• _TASK OBJECTIVE_
Every line from the opening of the records to the line with "[Partition Equal Subset" should be restated exactly, with both ends included and the pictures left out.

== SUPPLIED RECORDS ==

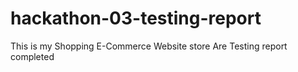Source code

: # hackathon-03-testing-report
This is my Shopping E-Commerce Website store Are Testing report completed
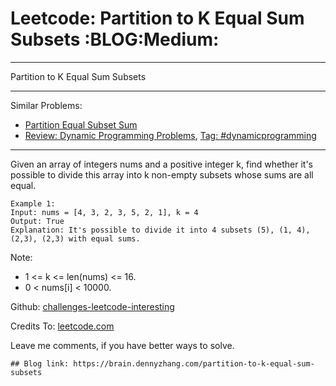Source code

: # Leetcode: Partition to K Equal Sum Subsets     :BLOG:Medium:


---

Partition to K Equal Sum Subsets  

---

Similar Problems:  
-   [Partition Equal Subset Sum](https://brain.dennyzhang.com/partition-equal-subset-sum)
-   [Review: Dynamic Programming Problems](https://brain.dennyzhang.com/review-dynamicprogramming), [Tag: #dynamicprogramming](https://brain.dennyzhang.com/tag/dynamicprogramming)

---

Given an array of integers nums and a positive integer k, find whether it's possible to divide this array into k non-empty subsets whose sums are all equal.  

    Example 1:
    Input: nums = [4, 3, 2, 3, 5, 2, 1], k = 4
    Output: True
    Explanation: It's possible to divide it into 4 subsets (5), (1, 4), (2,3), (2,3) with equal sums.

Note:  

-   1 <= k <= len(nums) <= 16.
-   0 < nums[i] < 10000.

Github: [challenges-leetcode-interesting](https://github.com/DennyZhang/challenges-leetcode-interesting/tree/master/partition-to-k-equal-sum-subsets)  

Credits To: [leetcode.com](https://leetcode.com/problems/partition-to-k-equal-sum-subsets/description/)  

Leave me comments, if you have better ways to solve.  

    ## Blog link: https://brain.dennyzhang.com/partition-to-k-equal-sum-subsets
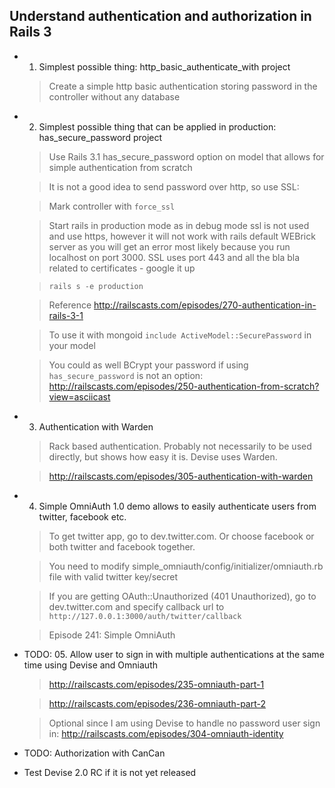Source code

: ## Understand authentication and authorization in Rails 3 

*   01. Simplest possible thing: http_basic_authenticate_with project
    
    >Create a simple http basic authentication storing password in the controller without any database
    
    
    
*   02. Simplest possible thing that can be applied in production: has_secure_password project

    >Use Rails 3.1 has_secure_password option on model that allows for simple authentication from scratch 
    
    >It is not a good idea to send password over http, so use SSL:
    
    >Mark controller with `force_ssl`
    
    >Start rails in production mode as in debug mode ssl is not used and use https, however it will not work with rails default WEBrick server as you will get an error most likely because you run localhost on port 3000. SSL uses port 443 and all the bla bla related to certificates - google it up
    
    >`rails s -e production`
    
    >Reference http://railscasts.com/episodes/270-authentication-in-rails-3-1
    
    >To use it with mongoid `include ActiveModel::SecurePassword` in your model
    
    >You could as well BCrypt your password if using `has_secure_password` is not an option: http://railscasts.com/episodes/250-authentication-from-scratch?view=asciicast



*   03. Authentication with Warden

    >Rack based authentication. Probably not necessarily to be used directly, but shows how easy it is. Devise uses Warden.

    >http://railscasts.com/episodes/305-authentication-with-warden



*   04. Simple OmniAuth 1.0 demo allows to easily authenticate users from twitter, facebook etc.
    
    >To get twitter app, go to dev.twitter.com. Or choose facebook or both twitter and facebook together.
      
    >You need to modify simple_omniauth/config/initializer/omniauth.rb file with valid twitter key/secret
    
    >If you are getting OAuth::Unauthorized (401 Unauthorized), go to dev.twitter.com and specify callback url to `http://127.0.0.1:3000/auth/twitter/callback`    

    >Episode 241: Simple OmniAuth


    
*   TODO: 05. Allow user to sign in with multiple authentications at the same time using Devise and Omniauth

    >http://railscasts.com/episodes/235-omniauth-part-1
    
    >http://railscasts.com/episodes/236-omniauth-part-2
    
    >Optional since I am using Devise to handle no password user sign in: http://railscasts.com/episodes/304-omniauth-identity

*   TODO: Authorization with CanCan

*   Test Devise 2.0 RC if it is not yet released

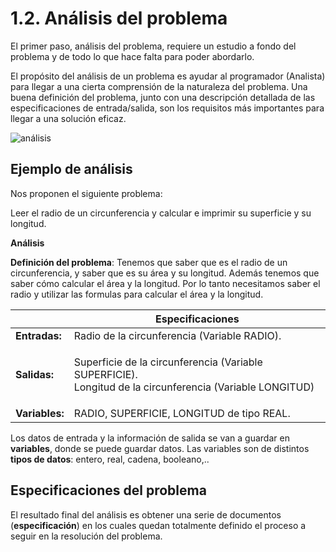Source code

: # 1.2. Análisis del problema

El primer paso, análisis del problema, requiere un estudio a fondo del problema y de todo lo que hace falta para poder abordarlo.

El propósito del análisis de un problema es ayudar al programador (Analista) para llegar a una cierta comprensión de la naturaleza del problema. Una buena definición del problema, junto con una descripción detallada de las especificaciones de entrada/salida, son los requisitos más importantes para llegar a una solución eficaz.

![análisis](../u2/img/analisis.png)

## Ejemplo de análisis

Nos proponen el siguiente problema:

Leer el radio de un circunferencia y calcular e imprimir su superficie y su longitud.

**Análisis**

**Definición del problema**: Tenemos que saber que es el radio de un circunferencia, y saber que es su área y su longitud. Además tenemos que saber cómo calcular el área y la longitud. Por lo tanto necesitamos saber el radio y utilizar las formulas para calcular el área y la longitud.

|                | Especificaciones                                                                                                   |
| -------------- | ------------------------------------------------------------------------------------------------------------------ |
| **Entradas:**  | Radio de la circunferencia (Variable RADIO).                                                                       |
| **Salidas:**   | <p>Superficie de la circunferencia (Variable SUPERFICIE).<br>Longitud de la circunferencia (Variable LONGITUD)</p> |
| **Variables:** | RADIO, SUPERFICIE, LONGITUD de tipo REAL.                                                                          |

Los datos de entrada y la información de salida se van a guardar en **variables**, donde se puede guardar datos. Las variables son de distintos **tipos de datos**: entero, real, cadena, booleano,..

## Especificaciones del problema

El resultado final del análisis es obtener una serie de documentos (**especificación**) en los cuales quedan totalmente definido el proceso a seguir en la resolución del problema.
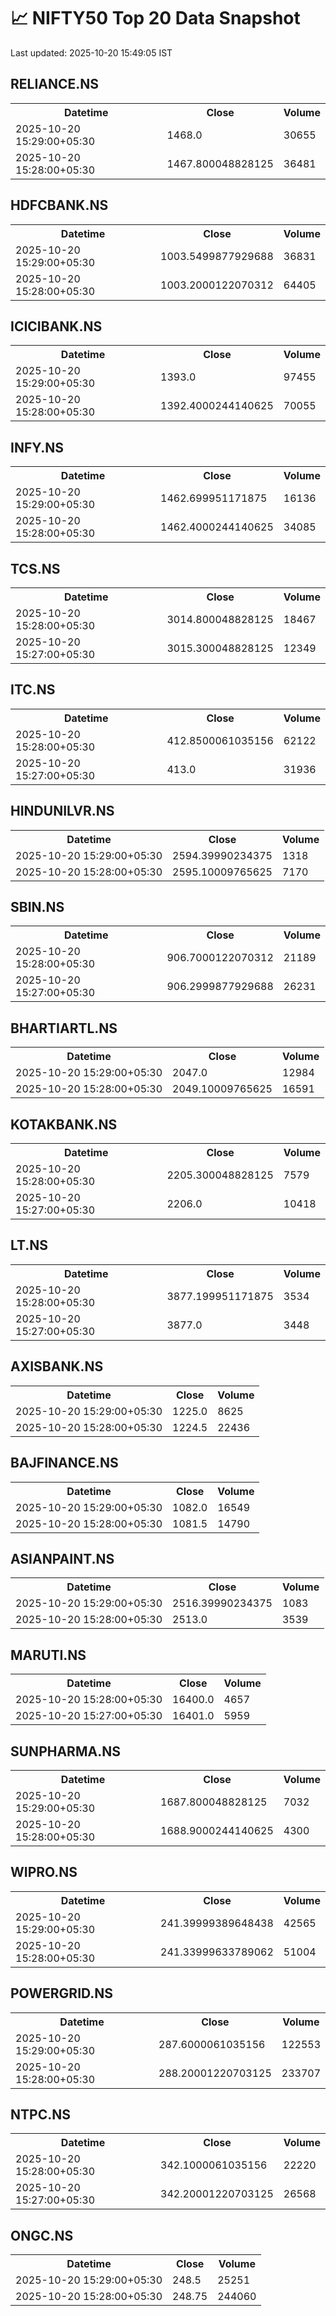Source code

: # 📈 NIFTY50 Top 20 Data Snapshot

Last updated: 2025-10-20 15:49:05 IST

## RELIANCE.NS

<table>
  <tr><th>Datetime</th><th>Close</th><th>Volume</th></tr>
  <tr><td>2025-10-20 15:29:00+05:30</td><td>1468.0</td><td>30655</td></tr>
  <tr><td>2025-10-20 15:28:00+05:30</td><td>1467.800048828125</td><td>36481</td></tr>
</table>

## HDFCBANK.NS

<table>
  <tr><th>Datetime</th><th>Close</th><th>Volume</th></tr>
  <tr><td>2025-10-20 15:29:00+05:30</td><td>1003.5499877929688</td><td>36831</td></tr>
  <tr><td>2025-10-20 15:28:00+05:30</td><td>1003.2000122070312</td><td>64405</td></tr>
</table>

## ICICIBANK.NS

<table>
  <tr><th>Datetime</th><th>Close</th><th>Volume</th></tr>
  <tr><td>2025-10-20 15:29:00+05:30</td><td>1393.0</td><td>97455</td></tr>
  <tr><td>2025-10-20 15:28:00+05:30</td><td>1392.4000244140625</td><td>70055</td></tr>
</table>

## INFY.NS

<table>
  <tr><th>Datetime</th><th>Close</th><th>Volume</th></tr>
  <tr><td>2025-10-20 15:29:00+05:30</td><td>1462.699951171875</td><td>16136</td></tr>
  <tr><td>2025-10-20 15:28:00+05:30</td><td>1462.4000244140625</td><td>34085</td></tr>
</table>

## TCS.NS

<table>
  <tr><th>Datetime</th><th>Close</th><th>Volume</th></tr>
  <tr><td>2025-10-20 15:28:00+05:30</td><td>3014.800048828125</td><td>18467</td></tr>
  <tr><td>2025-10-20 15:27:00+05:30</td><td>3015.300048828125</td><td>12349</td></tr>
</table>

## ITC.NS

<table>
  <tr><th>Datetime</th><th>Close</th><th>Volume</th></tr>
  <tr><td>2025-10-20 15:28:00+05:30</td><td>412.8500061035156</td><td>62122</td></tr>
  <tr><td>2025-10-20 15:27:00+05:30</td><td>413.0</td><td>31936</td></tr>
</table>

## HINDUNILVR.NS

<table>
  <tr><th>Datetime</th><th>Close</th><th>Volume</th></tr>
  <tr><td>2025-10-20 15:29:00+05:30</td><td>2594.39990234375</td><td>1318</td></tr>
  <tr><td>2025-10-20 15:28:00+05:30</td><td>2595.10009765625</td><td>7170</td></tr>
</table>

## SBIN.NS

<table>
  <tr><th>Datetime</th><th>Close</th><th>Volume</th></tr>
  <tr><td>2025-10-20 15:28:00+05:30</td><td>906.7000122070312</td><td>21189</td></tr>
  <tr><td>2025-10-20 15:27:00+05:30</td><td>906.2999877929688</td><td>26231</td></tr>
</table>

## BHARTIARTL.NS

<table>
  <tr><th>Datetime</th><th>Close</th><th>Volume</th></tr>
  <tr><td>2025-10-20 15:29:00+05:30</td><td>2047.0</td><td>12984</td></tr>
  <tr><td>2025-10-20 15:28:00+05:30</td><td>2049.10009765625</td><td>16591</td></tr>
</table>

## KOTAKBANK.NS

<table>
  <tr><th>Datetime</th><th>Close</th><th>Volume</th></tr>
  <tr><td>2025-10-20 15:28:00+05:30</td><td>2205.300048828125</td><td>7579</td></tr>
  <tr><td>2025-10-20 15:27:00+05:30</td><td>2206.0</td><td>10418</td></tr>
</table>

## LT.NS

<table>
  <tr><th>Datetime</th><th>Close</th><th>Volume</th></tr>
  <tr><td>2025-10-20 15:28:00+05:30</td><td>3877.199951171875</td><td>3534</td></tr>
  <tr><td>2025-10-20 15:27:00+05:30</td><td>3877.0</td><td>3448</td></tr>
</table>

## AXISBANK.NS

<table>
  <tr><th>Datetime</th><th>Close</th><th>Volume</th></tr>
  <tr><td>2025-10-20 15:29:00+05:30</td><td>1225.0</td><td>8625</td></tr>
  <tr><td>2025-10-20 15:28:00+05:30</td><td>1224.5</td><td>22436</td></tr>
</table>

## BAJFINANCE.NS

<table>
  <tr><th>Datetime</th><th>Close</th><th>Volume</th></tr>
  <tr><td>2025-10-20 15:29:00+05:30</td><td>1082.0</td><td>16549</td></tr>
  <tr><td>2025-10-20 15:28:00+05:30</td><td>1081.5</td><td>14790</td></tr>
</table>

## ASIANPAINT.NS

<table>
  <tr><th>Datetime</th><th>Close</th><th>Volume</th></tr>
  <tr><td>2025-10-20 15:29:00+05:30</td><td>2516.39990234375</td><td>1083</td></tr>
  <tr><td>2025-10-20 15:28:00+05:30</td><td>2513.0</td><td>3539</td></tr>
</table>

## MARUTI.NS

<table>
  <tr><th>Datetime</th><th>Close</th><th>Volume</th></tr>
  <tr><td>2025-10-20 15:28:00+05:30</td><td>16400.0</td><td>4657</td></tr>
  <tr><td>2025-10-20 15:27:00+05:30</td><td>16401.0</td><td>5959</td></tr>
</table>

## SUNPHARMA.NS

<table>
  <tr><th>Datetime</th><th>Close</th><th>Volume</th></tr>
  <tr><td>2025-10-20 15:29:00+05:30</td><td>1687.800048828125</td><td>7032</td></tr>
  <tr><td>2025-10-20 15:28:00+05:30</td><td>1688.9000244140625</td><td>4300</td></tr>
</table>

## WIPRO.NS

<table>
  <tr><th>Datetime</th><th>Close</th><th>Volume</th></tr>
  <tr><td>2025-10-20 15:29:00+05:30</td><td>241.39999389648438</td><td>42565</td></tr>
  <tr><td>2025-10-20 15:28:00+05:30</td><td>241.33999633789062</td><td>51004</td></tr>
</table>

## POWERGRID.NS

<table>
  <tr><th>Datetime</th><th>Close</th><th>Volume</th></tr>
  <tr><td>2025-10-20 15:29:00+05:30</td><td>287.6000061035156</td><td>122553</td></tr>
  <tr><td>2025-10-20 15:28:00+05:30</td><td>288.20001220703125</td><td>233707</td></tr>
</table>

## NTPC.NS

<table>
  <tr><th>Datetime</th><th>Close</th><th>Volume</th></tr>
  <tr><td>2025-10-20 15:28:00+05:30</td><td>342.1000061035156</td><td>22220</td></tr>
  <tr><td>2025-10-20 15:27:00+05:30</td><td>342.20001220703125</td><td>26568</td></tr>
</table>

## ONGC.NS

<table>
  <tr><th>Datetime</th><th>Close</th><th>Volume</th></tr>
  <tr><td>2025-10-20 15:29:00+05:30</td><td>248.5</td><td>25251</td></tr>
  <tr><td>2025-10-20 15:28:00+05:30</td><td>248.75</td><td>244060</td></tr>
</table>

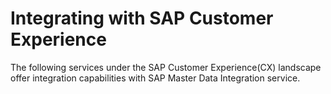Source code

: <!-- loio8f3c7b6be3e24ec7b2e3ce37e9757585 -->

# Integrating with SAP Customer Experience

The following services under the SAP Customer Experience\(CX\) landscape offer integration capabilities with SAP Master Data Integration service.

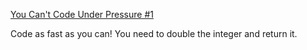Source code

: [You Can't Code Under Pressure #1](https://www.codewars.com/kata/you-cant-code-under-pressure-number-1)


Code as fast as you can! You need to double the integer and return it.


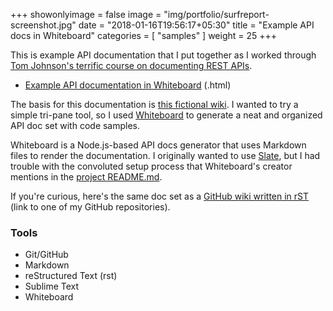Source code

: +++
showonlyimage = false
image = "img/portfolio/surfreport-screenshot.jpg"
date = "2018-01-16T19:56:17+05:30"
title = "Example API docs in Whiteboard"
categories = [
  "samples"
]
weight = 25
+++

This is example API documentation that I put together as I worked through [Tom Johnson's terrific course on documenting REST APIs](http://idratherbewriting.com/docapis_course_overview/).
<!--more-->

* [Example API documentation in Whiteboard](/samples/surfreport/index.html) (.html)

The basis for this documentation is [this fictional wiki](http://idratherbewriting.com/docapis_new_endpoint_to_doc/). I wanted to try a simple tri-pane tool, so I used [Whiteboard](https://github.com/mpociot/whiteboard) to generate a neat and organized API doc set with code samples.

Whiteboard is a Node.js-based API docs generator that uses Markdown files to render the documentation. I originally wanted to use [Slate](https://github.com/lord/slate), but I had trouble with the convoluted setup process that Whiteboard's creator mentions in the [project README.md](https://github.com/mpociot/whiteboard/blob/master/README.md).

If you're curious, here's the same doc set as a [GitHub wiki written in rST](https://github.com/hillaryfraley/surfreport-apiexample/wiki) (link to one of my GitHub repositories).

### Tools

* Git/GitHub
* Markdown
* reStructured Text (rst)
* Sublime Text
* Whiteboard
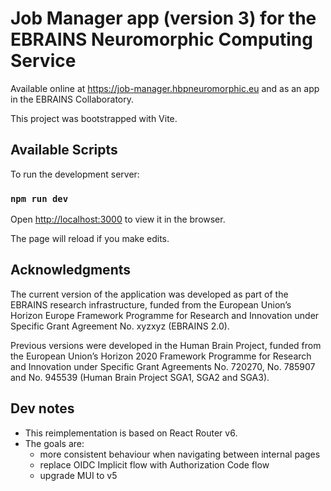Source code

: # Job Manager app (version 3) for the EBRAINS Neuromorphic Computing Service

Available online at https://job-manager.hbpneuromorphic.eu and as an app in the EBRAINS Collaboratory.

This project was bootstrapped with Vite.

## Available Scripts

To run the development server:

### `npm run dev`

Open [http://localhost:3000](http://localhost:3000) to view it in the browser.

The page will reload if you make edits.


## Acknowledgments

The current version of the application was developed as part of the EBRAINS research infrastructure,
funded from the European Union’s Horizon Europe Framework Programme for Research and Innovation
under Specific Grant Agreement No. xyzxyz (EBRAINS 2.0).

Previous versions were developed in the Human Brain Project,
funded from the European Union’s Horizon 2020 Framework Programme for Research and Innovation
under Specific Grant Agreements No. 720270, No. 785907 and No. 945539
(Human Brain Project SGA1, SGA2 and SGA3).



## Dev notes

- This reimplementation is based on React Router v6.
- The goals are:
    - more consistent behaviour when navigating between internal pages
    - replace OIDC Implicit flow with Authorization Code flow
    - upgrade MUI to v5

===

• _REPLY_
Source code

: # hackathon-03-testing-report
This is my Shopping E-Commerce Website store Are Testing report completed
Source code

: # Leetcode: Partition to K Equal Sum Subsets     :BLOG:Medium:


---

Partition to K Equal Sum Subsets  

---

Similar Problems:  
-   [Partition Equal Subset Sum](https://brain.dennyzhang.com/partition-equal-subset-sum)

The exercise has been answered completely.